(Document images with source code)
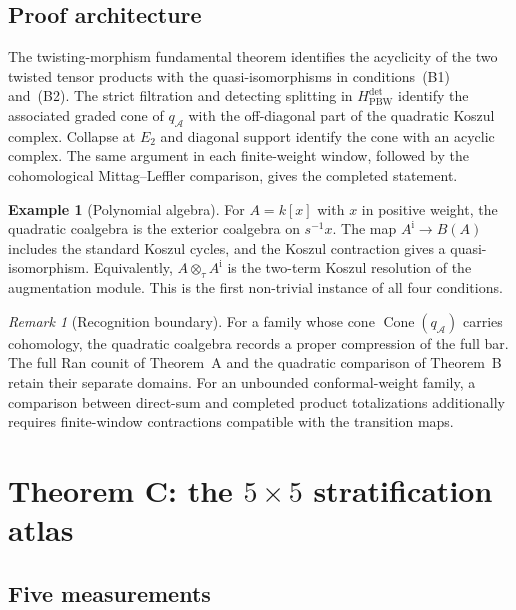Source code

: \documentclass[11pt]{article}
\theoremstyle{plain}
\theoremstyle{definition}
\newtheorem{example}[theorem]{Example}
\theoremstyle{remark}
\newtheorem{remark}[theorem]{Remark}
\newcommand{\cA}{\mathcal{A}}
\begin{document}
\subsection{Proof architecture}

The twisting-morphism fundamental theorem identifies the acyclicity
of the two twisted tensor products with the quasi-isomorphisms in
conditions~\textup{(B1)} and~\textup{(B2)}.  The strict filtration
and detecting splitting in $H_{\mathrm{PBW}}^{\mathrm{det}}$ identify
the associated graded cone of $q_\cA$ with the off-diagonal part of
the quadratic Koszul complex.  Collapse at $E_2$ and diagonal support
identify the cone with an acyclic complex.  The same argument in each finite-weight
window, followed by the cohomological Mittag--Leffler comparison,
gives the completed statement.

\begin{example}[Polynomial algebra]\label{ex:thmB-heis}
For $A=k[x]$ with $x$ in positive weight, the quadratic coalgebra is
the exterior coalgebra on $s^{-1}x$.  The map
$A^{\mathrm i}\to B(A)$ includes the standard Koszul cycles, and the
Koszul contraction gives a quasi-isomorphism.  Equivalently,
$A\otimes_\tau A^{\mathrm i}$ is the two-term Koszul resolution of
the augmentation module.  This is the first non-trivial instance of
all four conditions.
\end{example}

\begin{remark}[Recognition boundary]\label{rem:off-koszul}
For a family whose cone $\operatorname{Cone}(q_\cA)$ carries
cohomology, the quadratic coalgebra records a proper compression of
the full bar.  The full Ran counit of Theorem~A and the quadratic
comparison of Theorem~B retain their separate domains.  For an
unbounded conformal-weight family, a comparison between direct-sum
and completed product totalizations additionally requires
finite-window contractions compatible with the transition maps.
\end{remark}



\section{Theorem C: the \(5\times5\) stratification atlas}
\label{sec:theorem-C}

\subsection{Five measurements}
\end{document}
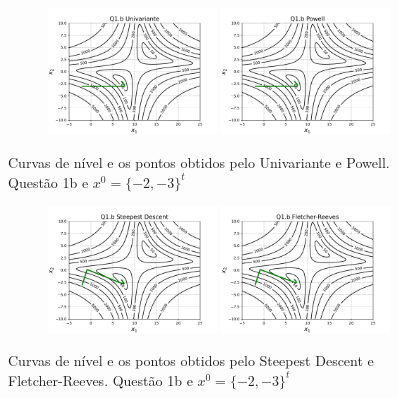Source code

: \documentclass[10pt, a4paper]{article}
\begin{document}
\begin{figure}[H]
  \centering
  \begin{subfigure}[b]{\textwidth}
    \includegraphics[width=0.49\textwidth]{figuras/Q1.b_Univariante_P0=[-2e-3].pdf}
    \includegraphics[width=0.49\textwidth]{figuras/Q1.b_Powell_P0=[-2e-3].pdf}
  \end{subfigure}
  \caption{Curvas de nível e os pontos obtidos pelo Univariante e Powell. Questão 1b e $x^0 = \{-2,-3\}^t$}
\end{figure}

\begin{figure}[H]
  \centering
  \begin{subfigure}[b]{\textwidth}
    \includegraphics[width=0.49\textwidth]{figuras/Q1.b_Steepest Descent_P0=[-2e-3].pdf}
    \includegraphics[width=0.49\textwidth]{figuras/Q1.b_Fletcher-Reeves_P0=[-2e-3].pdf}
  \end{subfigure}
  \caption{Curvas de nível e os pontos obtidos pelo Steepest Descent e Fletcher-Reeves. Questão 1b e $x^0 = \{-2,-3\}^t$}
\end{figure}
\end{document}
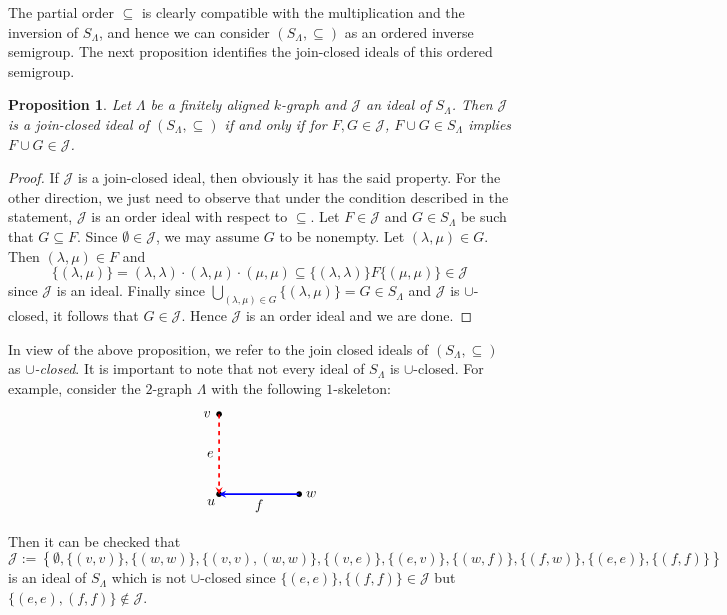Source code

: \documentclass[a4paper,reqno,11pt]{amsart}
\numberwithin{equation}{section}
\newtheorem{prop}[thm]{Proposition}
\theoremstyle{definition}
\theoremstyle{remark}
\begin{document}
The partial order $\subseteq$ is clearly compatible with the multiplication and the inversion of $S_\Lambda$, and hence we can consider $(S_\Lambda,\subseteq)$ as an ordered inverse semigroup. The next proposition identifies the join-closed ideals of this ordered semigroup. 

\begin{prop}\label{pro u-closed ideals are join closed}
Let $\Lambda$ be a finitely aligned $k$-graph and $\mathcal{J}$ an ideal of $S_\Lambda$. Then $\mathcal{J}$ is a join-closed ideal of $(S_\Lambda,\subseteq)$ if and only if for $F,G\in \mathcal{J}$, $F\cup G\in S_\Lambda$ implies $F\cup G\in \mathcal{J}$.    
\end{prop}
\begin{proof}
If $\mathcal{J}$ is a join-closed ideal, then obviously it has the said property. For the other direction, we just need to observe that under the condition described in the statement, $\mathcal{J}$ is an order ideal with respect to $\subseteq$. Let $F\in \mathcal{J}$ and $G\in S_\Lambda$ be such that $G\subseteq F$. Since $\emptyset\in \mathcal{J}$, we may assume $G$ to be nonempty. Let $(\lambda,\mu)\in G$. Then $(\lambda,\mu)\in F$ and \[\{(\lambda,\mu)\}=(\lambda,\lambda)\cdot (\lambda,\mu)\cdot (\mu,\mu)\subseteq \{(\lambda,\lambda)\}F\{(\mu,\mu)\}\in \mathcal{J}\] since $\mathcal{J}$ is an ideal. Finally since $\displaystyle{\bigcup_{(\lambda,\mu)\in G}} \{(\lambda,\mu)\}=G\in S_\Lambda$ and $\mathcal{J}$ is $\cup$-closed, it follows that $G\in \mathcal{J}$. Hence $\mathcal{J}$ is an order ideal and we are done.  
\end{proof}

In view of the above proposition, we refer to the join closed ideals of $(S_\Lambda,\subseteq)$ as \emph{$\cup$-closed}. It is important to note that not every ideal of $S_\Lambda$ is $\cup$-closed. For example, consider the $2$-graph $\Lambda$ with the following $1$-skeleton: 
\[
\begin{tikzpicture}[>=stealth, line width=1.2pt]

    \fill (0,0) circle (2pt);
    \fill (0,-2) circle (2pt);
    \fill (2,-2) circle (2pt);

    \draw[->, blue] (2,-2) -- node[below] {\textcolor{black}{$f$}} (0,-2);

    \draw[->, dashed, red, line width=1.2pt]
        (0,0) -- node[left] {\textcolor{black}{$e$}} (0,-2);

    \node[] (a) at (-0.3,0) {$v$};
    \node[] (b) at (-0.2,-2.2) {$u$};
    \node[] (c) at (2.3,-2) {$w$};

\end{tikzpicture}
\]
Then it can be checked that \[\mathcal{J}:=\left\{\emptyset,\{(v,v)\},\{(w,w)\},\{(v,v),(w,w)\},\{(v,e)\},\{(e,v)\},\{(w,f)\}, \{(f,w)\},\{(e,e)\},\{(f,f)\}\right\}\] is an ideal of $S_\Lambda$ which is not $\cup$-closed since $\{(e,e)\}, \{(f,f)\}\in \mathcal{J}$ but $\{(e,e),(f,f)\}\notin \mathcal{J}$.
\end{document}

REQUIRED ACTION — Whenever a line in the records contains the word "tikzpicture", copy that line.

EXERCISE ANSWER —
\begin{tikzpicture}[>=stealth, line width=1.2pt]
\end{tikzpicture}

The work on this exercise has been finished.